There is almost no one that we would wish this fate upon. Witness the fact that the death penalty has been largely abolished in virtually every civilized nation. So there must be something very fundamentally wrong with causing the death of another, if the vast majority of people consider it unjustified for those with proven guilt of heinous crimes.
Yet a declaration of war is tantamount to the imposition of the death penalty and untold suffering upon a multitude of individuals. Many of them are women and children guilty of no wrong doings what-so-ever – real or imagined.
To overcome our disapproval of mayhem and destruction, the media is set in motion. It’s purpose? Gaining your approval for indiscriminate killing of others because they are “evil”. Something you would under no other circumstances agree with.
How the Media Gains Approval From the Population
To be frank, this is not easy. If it were not such a sordid task, one could almost admire the hard work, dedication, and effort it takes to make right into wrong, and wrong into right, in the public mind. It takes a consistent and long-term dedicated campaign to establish prejudice where there was none. And even where there is prejudice, it takes years for the media to turn even this into a tacit approval of war.
After all, you or I may not like our neighbors, but it would take more than that to get us to condone murdering them or bombing their apartments so that we could “feel secure.”
The keys to it all are:
- Gradients
- Repetition of message
- Consistent assignment of blame to a group or segment of the population as a whole.

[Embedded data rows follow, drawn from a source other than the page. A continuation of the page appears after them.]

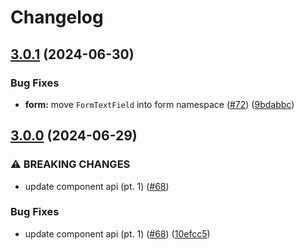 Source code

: # Changelog

## [3.0.1](https://github.com/alex-mcgovern/boondoggle/compare/v3.0.0...v3.0.1) (2024-06-30)


### Bug Fixes

* **form:** move `FormTextField` into form namespace ([#72](https://github.com/alex-mcgovern/boondoggle/issues/72)) ([9bdabbc](https://github.com/alex-mcgovern/boondoggle/commit/9bdabbc1ae4670d557e28e9024cfddd17a415c5f))

## [3.0.0](https://github.com/alex-mcgovern/boondoggle/compare/v2.2.6...v3.0.0) (2024-06-29)


### ⚠ BREAKING CHANGES

* update component api (pt. 1) ([#68](https://github.com/alex-mcgovern/boondoggle/issues/68))

### Bug Fixes

* update component api (pt. 1) ([#68](https://github.com/alex-mcgovern/boondoggle/issues/68)) ([10efcc5](https://github.com/alex-mcgovern/boondoggle/commit/10efcc58350b862540badfeec64f8f3619e3ce15))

Early this century, Joseph Goebels, Minister of Propaganda of Nazi Germany, made excessive use of this technique in order to set in motion what is now referred to in retrospect as “The Holocaust.”
In his own words:
“It would not be impossible to prove with sufficient repetition and a psychological understanding of the people concerned that a square is in fact a circle. They are mere words, and words can be molded until they clothe ideas and disguise.” ? Joseph Goebbels
Sufficient repetition and an understanding of the people concerned.

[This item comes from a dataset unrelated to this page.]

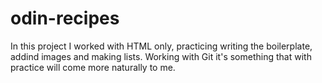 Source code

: # odin-recipes

In this project I worked with HTML only, practicing writing the boilerplate, addind images and making lists. Working with Git it's something that with practice will come more naturally to me.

Well, Goebels understood the German population well. And his constant repetition in the press, defaming Jews, allowed Hitler to implement “the final solution.”

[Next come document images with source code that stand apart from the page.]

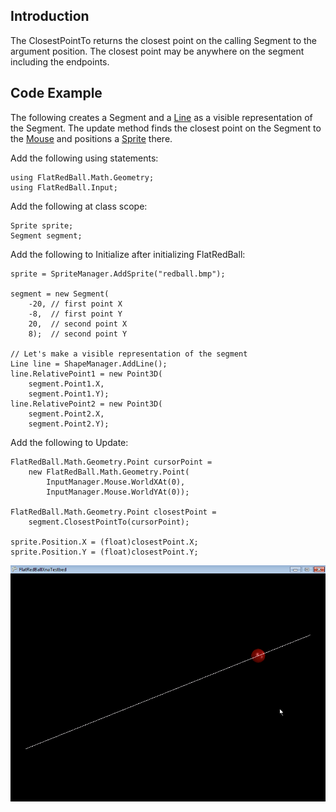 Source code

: ## Introduction

The ClosestPointTo returns the closest point on the calling Segment to the argument position. The closest point may be anywhere on the segment including the endpoints.

## Code Example

The following creates a Segment and a [Line](/frb/docs/index.php?title=FlatRedBall.Math.Geometry.Line "FlatRedBall.Math.Geometry.Line") as a visible representation of the Segment. The update method finds the closest point on the Segment to the [Mouse](/frb/docs/index.php?title=FlatRedBall.Input.Mouse "FlatRedBall.Input.Mouse") and positions a [Sprite](/frb/docs/index.php?title=Sprite "Sprite") there.

Add the following using statements:

    using FlatRedBall.Math.Geometry;
    using FlatRedBall.Input;

Add the following at class scope:

    Sprite sprite;
    Segment segment;

Add the following to Initialize after initializing FlatRedBall:

    sprite = SpriteManager.AddSprite("redball.bmp");

    segment = new Segment(
        -20, // first point X
        -8,  // first point Y
        20,  // second point X
        8);  // second point Y

    // Let's make a visible representation of the segment
    Line line = ShapeManager.AddLine();
    line.RelativePoint1 = new Point3D(
        segment.Point1.X,
        segment.Point1.Y);
    line.RelativePoint2 = new Point3D(
        segment.Point2.X,
        segment.Point2.Y);

Add the following to Update:

    FlatRedBall.Math.Geometry.Point cursorPoint =
        new FlatRedBall.Math.Geometry.Point(
            InputManager.Mouse.WorldXAt(0),
            InputManager.Mouse.WorldYAt(0));

    FlatRedBall.Math.Geometry.Point closestPoint =
        segment.ClosestPointTo(cursorPoint);

    sprite.Position.X = (float)closestPoint.X;
    sprite.Position.Y = (float)closestPoint.Y;

![ClosestPoint.png](/media/migrated_media-ClosestPoint.png)
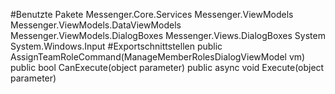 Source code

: #Benutzte Pakete
Messenger.Core.Services
Messenger.ViewModels
Messenger.ViewModels.DataViewModels
Messenger.ViewModels.DialogBoxes
Messenger.Views.DialogBoxes
System
System.Windows.Input
#Exportschnittstellen
public AssignTeamRoleCommand(ManageMemberRolesDialogViewModel vm)
public bool CanExecute(object parameter)
public async void Execute(object parameter)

So how does the media go about getting your approval or tacit consent?
There are innumerable ways, means or methods to gain your consent. They do all however have one thing in common, and will have these key ingredients:
- The story will be about something that is upsetting and disagreeable
- It will lay the blame on a group or a segment of a population
Laying the blame for acts by individuals at the feet of a segment of the population is the key to propaganda. I will give you an example:
During the time period leading up to Nazi Germany, anything bad that happened was blamed on the Jews, as a group, by the German press. One Jew did something bad, so therefore all Jews are bad, was the “logic” this was based on.
Defamation of a group as a whole always has, at its roots, a sinister propaganda activity. History has proven this so many times that it is impossible to list them all.
By laying the blame for any event at a segment of the population or a group as a whole, again and again, time after time, one eventually builds enough “brand recognition” (to use a marketing term) so that when one utters the name of that segment of population there is an instant recognition and association with wrong or evil.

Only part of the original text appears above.